Next, a method of manufacturing a semiconductor device having a self-aligned contact using the above-described device will be described.

FIGS. 1 and 2 show a method of manufacturing a semiconductor device according to an embodiment of the present invention. This embodiment is applied to a case where a self-aligned contact structure is formed without using an etching stopper.

First, as shown in FIG. 1A, after a gate oxide film 102 is formed on a silicon substrate 101 by a thermal oxidation method, for example, a low pressure CVD (Chemical Vapor Dep.
osition) method to form the polysilicon layer 103 by 100 n.
was formed to a thickness of about m, forming a WSi _X layer 104 to a thickness of about 100nm by addition, for example, a plasma CVD method on it. Next, for example, by normal pressure CVD
₂ film is formed to a thickness of about 250 nm, and then the Si film is formed using an i-line stopper and a normal SiO ₂ film etching apparatus.
The O ₂ film is processed into a desired gate pattern having a width of 0.35 μm, which is used as an offset oxide film 105.

Next, as shown in FIG. 1B, for example, an ECR type etching apparatus shown in FIG.
_{The X} layer 104 is etched. The etching conditions at this time are set, for example, as follows. Discharge gas: Cl ₂ / O ₂ = 75/12 sccm Container pressure: 0.4 Pa Microwave output: 1200 W RF bias: 70 W (800 kHz) Wafer temperature: 20 ° C. Over etching: 20%

[0028] Thus, at the time of etching the WSi _X layer 104, because of the accelerated side etching of WSi _X layer 104 also enhances microwave power to increase the flow ratio of O _2, as shown in FIG. 1 (b) Offset oxide film 1
05 undercut shape occurs immediately below the result offset oxide film 105 is shaped overhanging on the WSi _X layer 104 as.

Next, as shown in FIG. 1C, the polycrystalline silicon layer 103 is etched using the offset oxide film 105 as an etching mask, similarly using an ECR type etching apparatus (FIG. 8). The etching conditions at this time are set, for example, as follows. Discharge gas: Cl ₂ / O ₂ = 75/5 sccm Container pressure: 0.4 Pa Microwave output: 900 W RF bias: 30 W (800 kHz) Wafer temperature: 20 ° C. Over etching: 40%

As described above, when the polycrystalline silicon layer 103 is etched, the ordinary anisotropic condition is used, so that the polycrystalline silicon layer 103 is not subjected to side etching, and as shown in FIG. And offset oxide film 1
It is etched vertically with almost the same width as 05.

In this manner, two gate electrodes 110a and 110b arranged at a fine interval are formed.

Next, as shown in FIG. 2A, an SiO ₂ film for a side wall is
After being formed to a thickness of about 00 nm, anisotropic etch-back is performed using a normal SiO ₂ film etching apparatus, and LD
A sidewall film 106 for forming a D (Lightly Doped Drain) structure is formed.
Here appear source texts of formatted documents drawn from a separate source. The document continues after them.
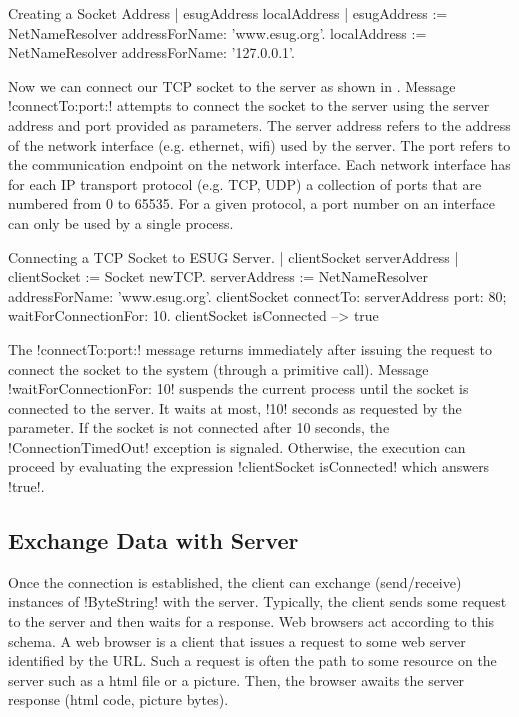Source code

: \documentclass[a4paper,10pt,twoside]{book}
\begin{document}

\begin{script}[creatingSocketAddress]{Creating a Socket Address}
| esugAddress localAddress |
esugAddress := NetNameResolver addressForName: 'www.esug.org'.
localAddress := NetNameResolver addressForName: '127.0.0.1'.
\end{script}

Now we can connect our TCP socket to the server as shown in .
Message \ct!connectTo:port:! attempts to connect the socket to the server using the server address and port provided as parameters.
The server address refers to the address of the network interface (e.g. ethernet, wifi) used by the server.
The port refers to the communication endpoint on the network interface. 
Each network interface has for each IP transport protocol (e.g. TCP, UDP) a collection of ports that are numbered from 0 to 65535.
For a given protocol, a port number on an interface can only be used by a single process.

\begin{script}[connectingTcpSocket]{Connecting a TCP Socket to ESUG Server.}
| clientSocket serverAddress |
clientSocket := Socket newTCP.
serverAddress := NetNameResolver addressForName: 'www.esug.org'.
clientSocket 
	connectTo: serverAddress port: 80;
	waitForConnectionFor: 10.
clientSocket isConnected
--> true
\end{script}

The \ct!connectTo:port:!  message returns immediately after issuing the request to connect the socket to the system (through a primitive call).
Message \ct!waitForConnectionFor: 10! suspends the current process until the socket is connected to the server.
It waits at most, \ct!10! seconds as requested by the parameter.
If the socket is not connected after 10 seconds, the \ct!ConnectionTimedOut! exception is signaled. 
Otherwise, the execution can proceed by evaluating the expression \ct!clientSocket isConnected! which answers \ct!true!.



\subsection{Exchange Data with Server}
\label{sec:exchangeData}
Once the connection is established, the client can exchange (send/receive) instances of \ct!ByteString! with the server.
Typically, the client sends some request to the server and then waits for a response.
Web browsers act according to this schema.
A web browser is a client that issues a request to some web server identified by the URL.
Such a request is often the path to some resource on the server such as a html file or a picture.
Then, the browser awaits the server response (\eg html code, picture bytes).
\end{document}
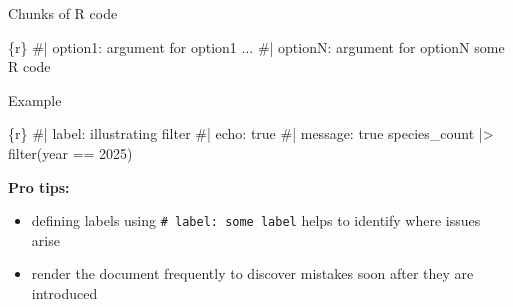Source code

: \documentclass[
  ignorenonframetext,
  aspectratio=169,
  t]{beamer}
\newenvironment{Shaded}{\begin{snugshade}}{\end{snugshade}}
\newcommand{\CommentTok}[1]{\textcolor[rgb]{0.37,0.37,0.37}{#1}}
\newcommand{\DecValTok}[1]{\textcolor[rgb]{0.68,0.00,0.00}{#1}}
\newcommand{\FunctionTok}[1]{\textcolor[rgb]{0.28,0.35,0.67}{#1}}
\newcommand{\InformationTok}[1]{\textcolor[rgb]{0.37,0.37,0.37}{#1}}
\newcommand{\NormalTok}[1]{\textcolor[rgb]{0.00,0.23,0.31}{#1}}
\newcommand{\SpecialCharTok}[1]{\textcolor[rgb]{0.37,0.37,0.37}{#1}}
\providecommand{\tightlist}{%
  \setlength{\itemsep}{0pt}\setlength{\parskip}{0pt}}
\let\oldtexttt\texttt
\renewcommand{\texttt}[1]{\colorbox{gray!20}{\oldtexttt{#1}}}
\begin{document}
\begin{frame}[fragile]{Chunks of R code}
\protect{}\label{chunks-of-r-code}
\begingroup\footnotesize

\begin{Shaded}
\begin{Highlighting}[]
\InformationTok{\textasciigrave{}\textasciigrave{}\textasciigrave{}\{r\}}
\CommentTok{\#| option1: argument for option1}
\NormalTok{...}
\CommentTok{\#| optionN: argument for optionN}
\NormalTok{some R code}
\InformationTok{\textasciigrave{}\textasciigrave{}\textasciigrave{}}
\end{Highlighting}
\end{Shaded}

\endgroup

\begin{block}{Example}
\protect{}\label{example}
\begingroup\footnotesize

\begin{Shaded}
\begin{Highlighting}[]
\InformationTok{\textasciigrave{}\textasciigrave{}\textasciigrave{}\{r\}}
\CommentTok{\#| label: illustrating filter}
\CommentTok{\#| echo: true}
\CommentTok{\#| message: true}
\NormalTok{species\_count }\SpecialCharTok{|\textgreater{}} \FunctionTok{filter}\NormalTok{(year }\SpecialCharTok{==} \DecValTok{2025}\NormalTok{)}
\InformationTok{\textasciigrave{}\textasciigrave{}\textasciigrave{}}
\end{Highlighting}
\end{Shaded}

\endgroup

\pause

\textbf{Pro tips:}

\begin{itemize}
\tightlist
\item
  defining labels using \texttt{\#\textbar{}\ label:\ some\ label} helps
  to identify where issues arise
\item
  render the document frequently to discover mistakes soon after they
  are introduced
\end{itemize}
\end{block}
\end{frame}
\end{document}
Further, an interlayer insulating film 107 made of a SiO ₂ film is formed on the entire surface by, eg, normal pressure CVD.
After being formed to a thickness of about 0 nm, the photoresist film 10
Then, a contact hole pattern having a diameter of 0.45 μm is formed in the photoresist 108 using an i-line stepper.

Next, as shown in FIG.
Using a type of SiO ₂ etching apparatus (FIG. 8), the interlayer insulating film 107 is etched using the photoresist film 108 as an etching mask to form a contact hole. The etching conditions at this time are set, for example, as follows. Discharge gas: CHF ₃ / CH ₂ F ₂ = 35/15 sccm Container pressure: 0.27 Pa Microwave output: 1200 W RF bias: 150 W (800 kHz) Wafer temperature: 20 ° C. Over etching: 30%

Despite sufficient over-etching, the gate electrodes 110a, 110
the film thickness of the SiO ₂ film which covers the corner portions of the WSi _X layer 104 b (sidewall 106) is sufficiently ensured.

Next, as shown in FIG. 2C, after the photoresist 108 is completely removed by ashing, a wiring layer 109 made of polycrystalline silicon is formed by, for example, a low pressure CVD method, and this is patterned. . At this time, since a sufficient distance is secured between the gate electrodes 110a and 110b and the wiring layer 109 by the sidewall film 106 having a sufficient film thickness even after etching, sufficient withstand voltage characteristics ( (Breakdown voltage 50V or more)
Can be obtained.

As described above, in the present embodiment, a good self-aligned contact can be formed without using an etching stopper, and the withstand voltage characteristics between the gate electrode and the wiring are sufficient.

Next, another embodiment of the present invention will be described.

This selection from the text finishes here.